[Collected data]
——————

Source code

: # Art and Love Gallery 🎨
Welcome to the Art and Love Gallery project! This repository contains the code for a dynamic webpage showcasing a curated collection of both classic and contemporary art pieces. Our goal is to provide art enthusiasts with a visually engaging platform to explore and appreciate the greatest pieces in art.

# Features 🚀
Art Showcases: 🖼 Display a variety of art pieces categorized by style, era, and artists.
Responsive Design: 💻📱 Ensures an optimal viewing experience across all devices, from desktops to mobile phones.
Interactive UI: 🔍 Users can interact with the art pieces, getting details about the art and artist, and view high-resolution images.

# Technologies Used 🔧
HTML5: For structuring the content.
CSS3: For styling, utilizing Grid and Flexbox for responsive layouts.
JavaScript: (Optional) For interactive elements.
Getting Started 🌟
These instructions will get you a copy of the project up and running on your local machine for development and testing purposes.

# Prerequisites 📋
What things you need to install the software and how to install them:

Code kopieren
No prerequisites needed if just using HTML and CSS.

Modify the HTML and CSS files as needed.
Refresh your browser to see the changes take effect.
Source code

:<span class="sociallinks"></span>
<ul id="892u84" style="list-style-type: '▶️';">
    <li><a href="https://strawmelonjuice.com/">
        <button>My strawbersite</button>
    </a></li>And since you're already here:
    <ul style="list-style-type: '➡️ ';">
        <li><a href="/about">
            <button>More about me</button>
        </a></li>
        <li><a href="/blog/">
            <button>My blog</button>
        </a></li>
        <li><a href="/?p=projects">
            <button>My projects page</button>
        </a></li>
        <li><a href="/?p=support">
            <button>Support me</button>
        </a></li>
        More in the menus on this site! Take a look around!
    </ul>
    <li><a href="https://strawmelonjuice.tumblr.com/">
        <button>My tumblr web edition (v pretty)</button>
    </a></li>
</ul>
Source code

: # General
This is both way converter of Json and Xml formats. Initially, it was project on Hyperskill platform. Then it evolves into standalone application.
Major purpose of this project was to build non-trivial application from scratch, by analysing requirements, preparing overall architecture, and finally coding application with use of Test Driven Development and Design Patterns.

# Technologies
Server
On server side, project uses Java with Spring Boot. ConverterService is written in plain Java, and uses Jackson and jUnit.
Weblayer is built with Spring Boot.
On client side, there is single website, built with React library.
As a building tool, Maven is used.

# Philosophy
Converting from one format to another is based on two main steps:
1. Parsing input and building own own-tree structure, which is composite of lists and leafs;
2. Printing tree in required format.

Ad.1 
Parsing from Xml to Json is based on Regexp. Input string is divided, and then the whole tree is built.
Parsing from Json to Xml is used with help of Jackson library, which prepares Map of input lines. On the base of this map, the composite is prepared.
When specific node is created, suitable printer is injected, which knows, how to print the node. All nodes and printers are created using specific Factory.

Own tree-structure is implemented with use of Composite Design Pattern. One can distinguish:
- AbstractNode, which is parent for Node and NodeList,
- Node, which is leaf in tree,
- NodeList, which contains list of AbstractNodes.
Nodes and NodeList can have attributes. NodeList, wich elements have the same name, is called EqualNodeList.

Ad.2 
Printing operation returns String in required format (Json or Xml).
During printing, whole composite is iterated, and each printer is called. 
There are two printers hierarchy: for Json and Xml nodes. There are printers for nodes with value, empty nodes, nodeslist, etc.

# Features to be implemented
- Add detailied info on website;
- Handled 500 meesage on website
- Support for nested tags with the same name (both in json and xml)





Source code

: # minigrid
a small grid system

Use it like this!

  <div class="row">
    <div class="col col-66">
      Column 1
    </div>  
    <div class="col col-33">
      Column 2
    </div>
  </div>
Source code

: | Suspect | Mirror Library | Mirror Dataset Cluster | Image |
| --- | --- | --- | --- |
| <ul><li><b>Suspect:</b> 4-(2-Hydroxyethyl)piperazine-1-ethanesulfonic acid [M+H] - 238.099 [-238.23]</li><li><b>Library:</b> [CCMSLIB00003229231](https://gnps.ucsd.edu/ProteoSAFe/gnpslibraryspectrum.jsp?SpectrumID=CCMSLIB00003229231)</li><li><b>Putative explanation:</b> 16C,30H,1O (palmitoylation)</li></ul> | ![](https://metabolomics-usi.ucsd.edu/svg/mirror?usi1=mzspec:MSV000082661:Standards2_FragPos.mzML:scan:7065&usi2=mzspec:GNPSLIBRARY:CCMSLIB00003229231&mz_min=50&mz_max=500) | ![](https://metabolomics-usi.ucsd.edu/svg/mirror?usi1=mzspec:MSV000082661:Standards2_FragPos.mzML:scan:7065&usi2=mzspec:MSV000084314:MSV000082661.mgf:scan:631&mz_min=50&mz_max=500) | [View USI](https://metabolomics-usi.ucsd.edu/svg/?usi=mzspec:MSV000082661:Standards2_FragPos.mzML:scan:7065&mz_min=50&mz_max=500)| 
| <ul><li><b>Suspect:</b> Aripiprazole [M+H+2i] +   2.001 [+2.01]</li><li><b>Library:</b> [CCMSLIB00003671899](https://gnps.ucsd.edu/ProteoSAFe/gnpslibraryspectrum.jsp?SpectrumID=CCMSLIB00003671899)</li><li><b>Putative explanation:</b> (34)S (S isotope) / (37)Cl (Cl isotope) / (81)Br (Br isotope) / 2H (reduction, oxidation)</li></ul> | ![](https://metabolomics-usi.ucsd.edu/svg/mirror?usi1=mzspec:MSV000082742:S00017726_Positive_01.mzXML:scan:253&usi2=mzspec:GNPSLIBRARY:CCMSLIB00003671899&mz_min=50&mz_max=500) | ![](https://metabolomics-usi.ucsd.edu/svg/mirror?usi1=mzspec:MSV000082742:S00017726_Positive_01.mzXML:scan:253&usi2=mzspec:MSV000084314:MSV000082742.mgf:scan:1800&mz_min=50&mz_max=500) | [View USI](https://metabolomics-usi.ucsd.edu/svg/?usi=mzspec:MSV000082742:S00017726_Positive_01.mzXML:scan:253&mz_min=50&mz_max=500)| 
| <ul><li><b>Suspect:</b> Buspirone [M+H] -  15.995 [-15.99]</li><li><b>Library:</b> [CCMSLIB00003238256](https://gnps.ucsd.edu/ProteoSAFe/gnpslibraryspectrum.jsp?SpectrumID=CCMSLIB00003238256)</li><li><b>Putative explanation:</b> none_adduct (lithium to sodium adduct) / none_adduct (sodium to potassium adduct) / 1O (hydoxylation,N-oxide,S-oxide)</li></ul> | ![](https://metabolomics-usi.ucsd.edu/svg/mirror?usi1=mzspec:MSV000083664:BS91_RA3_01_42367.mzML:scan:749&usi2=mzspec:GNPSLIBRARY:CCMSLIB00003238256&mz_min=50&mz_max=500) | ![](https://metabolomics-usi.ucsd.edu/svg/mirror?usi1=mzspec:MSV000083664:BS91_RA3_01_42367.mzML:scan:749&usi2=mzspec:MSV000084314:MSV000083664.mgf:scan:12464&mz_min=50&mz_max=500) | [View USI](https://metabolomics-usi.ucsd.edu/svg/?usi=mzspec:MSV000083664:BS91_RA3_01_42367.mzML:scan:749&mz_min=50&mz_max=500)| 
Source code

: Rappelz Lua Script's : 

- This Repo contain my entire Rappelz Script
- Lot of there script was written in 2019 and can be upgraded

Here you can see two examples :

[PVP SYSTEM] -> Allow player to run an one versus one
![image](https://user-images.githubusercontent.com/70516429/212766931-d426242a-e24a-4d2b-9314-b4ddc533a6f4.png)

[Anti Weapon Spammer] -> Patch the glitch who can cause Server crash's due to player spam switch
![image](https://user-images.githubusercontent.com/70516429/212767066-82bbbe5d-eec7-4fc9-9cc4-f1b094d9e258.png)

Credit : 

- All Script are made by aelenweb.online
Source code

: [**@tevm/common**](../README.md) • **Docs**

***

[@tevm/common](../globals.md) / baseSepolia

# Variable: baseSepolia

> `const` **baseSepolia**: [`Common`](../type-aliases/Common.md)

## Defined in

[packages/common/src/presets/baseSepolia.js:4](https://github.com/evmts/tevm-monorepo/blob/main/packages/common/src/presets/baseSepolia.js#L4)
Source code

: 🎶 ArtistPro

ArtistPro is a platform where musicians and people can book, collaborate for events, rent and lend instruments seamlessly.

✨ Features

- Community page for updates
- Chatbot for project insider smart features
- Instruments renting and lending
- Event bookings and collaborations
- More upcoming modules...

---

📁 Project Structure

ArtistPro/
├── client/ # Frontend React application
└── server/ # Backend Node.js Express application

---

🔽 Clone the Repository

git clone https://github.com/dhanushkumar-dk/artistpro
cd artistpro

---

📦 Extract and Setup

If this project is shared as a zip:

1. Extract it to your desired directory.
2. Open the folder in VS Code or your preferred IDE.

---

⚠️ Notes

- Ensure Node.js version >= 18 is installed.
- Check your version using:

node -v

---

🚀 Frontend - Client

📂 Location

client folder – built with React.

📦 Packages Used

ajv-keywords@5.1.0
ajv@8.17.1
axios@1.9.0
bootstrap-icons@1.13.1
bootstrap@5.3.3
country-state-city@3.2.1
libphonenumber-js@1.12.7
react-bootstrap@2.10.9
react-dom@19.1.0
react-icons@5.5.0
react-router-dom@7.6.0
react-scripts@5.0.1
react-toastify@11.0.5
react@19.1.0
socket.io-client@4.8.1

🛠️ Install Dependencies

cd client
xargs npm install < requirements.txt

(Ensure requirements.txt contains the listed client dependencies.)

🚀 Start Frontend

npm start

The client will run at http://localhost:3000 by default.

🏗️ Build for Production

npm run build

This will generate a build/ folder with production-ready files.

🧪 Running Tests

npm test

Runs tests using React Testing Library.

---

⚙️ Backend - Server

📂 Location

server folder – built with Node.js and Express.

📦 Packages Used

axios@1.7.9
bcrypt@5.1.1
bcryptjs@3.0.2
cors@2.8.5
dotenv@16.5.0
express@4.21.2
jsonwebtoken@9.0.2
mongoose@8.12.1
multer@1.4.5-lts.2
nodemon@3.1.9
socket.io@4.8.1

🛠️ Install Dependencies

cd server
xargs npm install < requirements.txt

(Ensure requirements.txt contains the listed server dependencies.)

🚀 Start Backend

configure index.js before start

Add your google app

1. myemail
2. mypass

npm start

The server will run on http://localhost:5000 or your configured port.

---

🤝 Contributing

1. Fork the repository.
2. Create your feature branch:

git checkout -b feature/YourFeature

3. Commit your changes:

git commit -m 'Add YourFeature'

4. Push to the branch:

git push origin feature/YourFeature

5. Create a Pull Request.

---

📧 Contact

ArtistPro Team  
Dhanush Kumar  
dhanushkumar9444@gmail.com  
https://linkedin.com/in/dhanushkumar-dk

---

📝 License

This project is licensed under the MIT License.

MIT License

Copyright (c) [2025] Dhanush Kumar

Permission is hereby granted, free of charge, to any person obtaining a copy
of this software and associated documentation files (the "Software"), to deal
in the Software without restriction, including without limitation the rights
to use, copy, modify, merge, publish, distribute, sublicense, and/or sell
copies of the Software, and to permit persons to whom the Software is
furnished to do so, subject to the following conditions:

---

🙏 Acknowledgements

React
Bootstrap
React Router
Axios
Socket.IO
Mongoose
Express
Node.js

——————

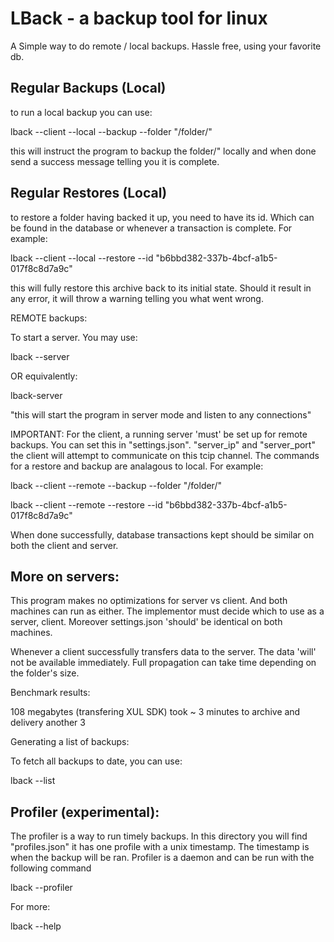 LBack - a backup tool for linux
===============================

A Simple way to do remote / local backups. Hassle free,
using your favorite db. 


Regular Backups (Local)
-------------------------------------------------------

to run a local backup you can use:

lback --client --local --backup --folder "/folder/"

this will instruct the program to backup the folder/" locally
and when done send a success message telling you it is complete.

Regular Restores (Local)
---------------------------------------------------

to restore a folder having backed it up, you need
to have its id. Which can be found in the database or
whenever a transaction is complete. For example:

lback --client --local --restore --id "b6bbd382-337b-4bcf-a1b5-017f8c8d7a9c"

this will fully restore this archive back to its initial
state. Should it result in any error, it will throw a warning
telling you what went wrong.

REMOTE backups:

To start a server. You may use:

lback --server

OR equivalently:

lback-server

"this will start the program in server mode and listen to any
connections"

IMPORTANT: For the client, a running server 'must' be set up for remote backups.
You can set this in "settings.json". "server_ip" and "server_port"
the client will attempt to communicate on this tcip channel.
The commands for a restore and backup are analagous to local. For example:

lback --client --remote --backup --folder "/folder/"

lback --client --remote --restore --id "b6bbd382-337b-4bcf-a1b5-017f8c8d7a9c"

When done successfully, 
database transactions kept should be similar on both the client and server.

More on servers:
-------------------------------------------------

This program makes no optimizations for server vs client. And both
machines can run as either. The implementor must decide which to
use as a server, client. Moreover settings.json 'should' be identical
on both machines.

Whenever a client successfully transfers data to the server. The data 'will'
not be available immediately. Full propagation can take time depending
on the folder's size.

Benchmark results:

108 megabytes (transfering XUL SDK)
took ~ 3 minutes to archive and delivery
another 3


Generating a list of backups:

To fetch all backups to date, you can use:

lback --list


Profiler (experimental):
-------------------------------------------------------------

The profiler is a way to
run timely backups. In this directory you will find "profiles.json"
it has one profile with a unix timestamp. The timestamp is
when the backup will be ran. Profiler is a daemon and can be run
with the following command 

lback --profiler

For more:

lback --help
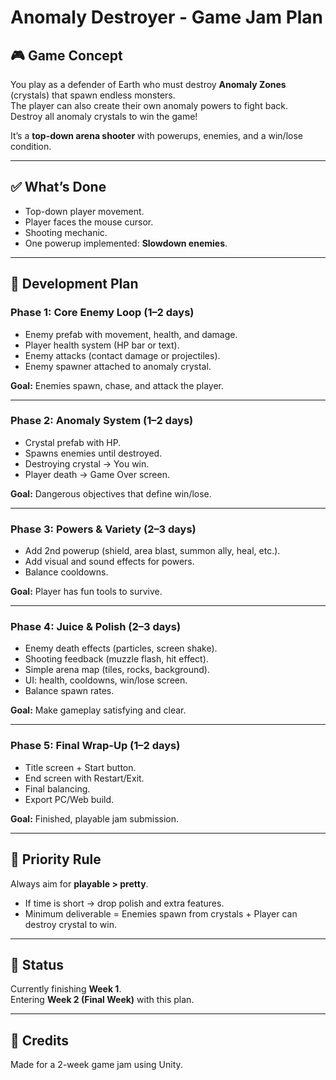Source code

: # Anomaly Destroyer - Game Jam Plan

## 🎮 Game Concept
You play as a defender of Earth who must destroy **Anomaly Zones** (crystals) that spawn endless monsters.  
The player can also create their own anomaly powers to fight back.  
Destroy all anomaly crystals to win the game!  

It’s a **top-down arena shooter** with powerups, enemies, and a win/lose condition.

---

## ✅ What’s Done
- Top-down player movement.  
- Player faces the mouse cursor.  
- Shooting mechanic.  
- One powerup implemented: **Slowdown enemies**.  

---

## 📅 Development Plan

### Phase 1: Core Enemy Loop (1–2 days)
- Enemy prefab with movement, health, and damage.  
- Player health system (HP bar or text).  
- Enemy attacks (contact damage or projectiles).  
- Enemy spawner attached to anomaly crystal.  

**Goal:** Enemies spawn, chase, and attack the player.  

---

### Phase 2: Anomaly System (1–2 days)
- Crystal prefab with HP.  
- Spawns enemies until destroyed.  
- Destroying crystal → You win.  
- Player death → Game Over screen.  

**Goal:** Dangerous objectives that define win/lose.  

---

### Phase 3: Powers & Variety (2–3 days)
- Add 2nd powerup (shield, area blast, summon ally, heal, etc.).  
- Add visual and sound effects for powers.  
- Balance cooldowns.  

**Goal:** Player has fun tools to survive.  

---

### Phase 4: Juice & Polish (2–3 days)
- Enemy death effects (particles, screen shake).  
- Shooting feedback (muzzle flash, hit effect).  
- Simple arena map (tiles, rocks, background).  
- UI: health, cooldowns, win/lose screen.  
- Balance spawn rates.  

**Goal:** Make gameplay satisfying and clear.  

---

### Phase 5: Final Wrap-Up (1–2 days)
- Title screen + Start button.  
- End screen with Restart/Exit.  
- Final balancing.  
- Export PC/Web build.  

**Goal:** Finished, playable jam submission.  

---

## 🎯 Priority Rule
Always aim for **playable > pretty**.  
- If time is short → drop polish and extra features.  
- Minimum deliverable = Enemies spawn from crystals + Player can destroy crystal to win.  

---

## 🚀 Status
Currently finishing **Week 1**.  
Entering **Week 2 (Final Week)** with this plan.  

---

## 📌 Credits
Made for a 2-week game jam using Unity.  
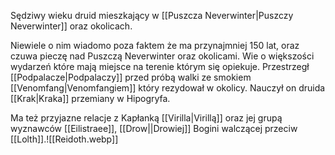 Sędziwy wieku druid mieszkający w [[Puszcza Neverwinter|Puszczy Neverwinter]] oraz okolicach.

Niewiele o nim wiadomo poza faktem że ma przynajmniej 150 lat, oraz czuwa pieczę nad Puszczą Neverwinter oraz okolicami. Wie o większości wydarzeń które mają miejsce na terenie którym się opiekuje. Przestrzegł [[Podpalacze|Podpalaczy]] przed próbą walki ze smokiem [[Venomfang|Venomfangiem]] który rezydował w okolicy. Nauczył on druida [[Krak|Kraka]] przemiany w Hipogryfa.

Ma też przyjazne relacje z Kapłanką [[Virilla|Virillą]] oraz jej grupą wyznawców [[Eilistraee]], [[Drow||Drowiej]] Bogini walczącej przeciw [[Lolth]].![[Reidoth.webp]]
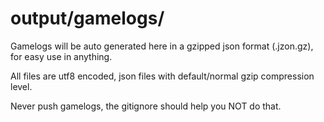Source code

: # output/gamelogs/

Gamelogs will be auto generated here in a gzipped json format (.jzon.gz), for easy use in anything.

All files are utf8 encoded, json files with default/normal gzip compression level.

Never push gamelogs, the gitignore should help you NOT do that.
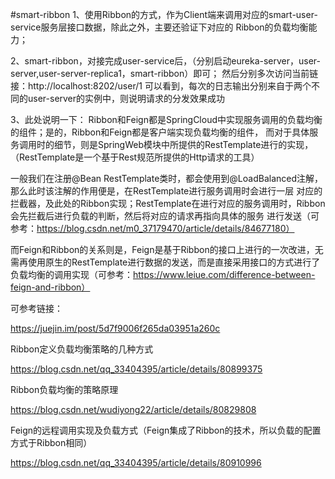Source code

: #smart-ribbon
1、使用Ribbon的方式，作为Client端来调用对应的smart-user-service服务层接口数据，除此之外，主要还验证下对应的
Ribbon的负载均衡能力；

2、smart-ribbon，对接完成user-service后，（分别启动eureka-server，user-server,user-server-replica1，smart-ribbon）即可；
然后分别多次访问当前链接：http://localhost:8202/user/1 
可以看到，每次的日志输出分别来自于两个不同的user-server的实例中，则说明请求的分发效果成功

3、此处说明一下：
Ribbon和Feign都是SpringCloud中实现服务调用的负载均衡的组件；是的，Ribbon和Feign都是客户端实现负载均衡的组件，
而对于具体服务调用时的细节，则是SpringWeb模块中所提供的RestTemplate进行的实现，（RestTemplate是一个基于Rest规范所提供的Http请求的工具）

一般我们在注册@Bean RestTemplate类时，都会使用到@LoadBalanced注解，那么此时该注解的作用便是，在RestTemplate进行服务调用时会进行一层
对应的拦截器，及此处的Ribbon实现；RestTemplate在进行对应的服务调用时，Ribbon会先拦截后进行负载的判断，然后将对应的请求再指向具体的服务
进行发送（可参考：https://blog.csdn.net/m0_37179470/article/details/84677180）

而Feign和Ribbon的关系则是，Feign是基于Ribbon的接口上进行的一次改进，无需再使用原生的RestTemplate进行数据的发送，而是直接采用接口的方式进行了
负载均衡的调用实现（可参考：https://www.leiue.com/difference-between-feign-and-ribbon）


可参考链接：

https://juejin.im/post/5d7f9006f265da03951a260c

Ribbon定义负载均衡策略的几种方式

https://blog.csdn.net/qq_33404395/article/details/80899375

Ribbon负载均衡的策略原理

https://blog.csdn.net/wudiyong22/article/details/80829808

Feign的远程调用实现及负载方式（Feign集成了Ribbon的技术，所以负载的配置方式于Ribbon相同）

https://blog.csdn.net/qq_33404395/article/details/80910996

——————

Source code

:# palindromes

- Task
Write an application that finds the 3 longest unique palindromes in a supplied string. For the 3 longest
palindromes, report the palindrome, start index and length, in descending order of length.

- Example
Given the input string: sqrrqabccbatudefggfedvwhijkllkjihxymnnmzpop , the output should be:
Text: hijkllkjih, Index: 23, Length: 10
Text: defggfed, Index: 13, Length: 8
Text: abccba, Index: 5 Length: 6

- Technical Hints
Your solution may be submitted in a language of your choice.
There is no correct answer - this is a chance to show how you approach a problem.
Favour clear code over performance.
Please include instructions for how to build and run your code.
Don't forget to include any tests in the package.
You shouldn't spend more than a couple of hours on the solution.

——————

> Requirement
Take each line above that holds the string "folder" and copy it.

> Answer for the task
2. Open the folder in VS Code or your preferred IDE.
client folder – built with React.
This will generate a build/ folder with production-ready files.
server folder – built with Node.js and Express.
lback --client --local --backup --folder "/folder/"
this will instruct the program to backup the folder/" locally
to restore a folder having backed it up, you need
lback --client --remote --backup --folder "/folder/"
on the folder's size.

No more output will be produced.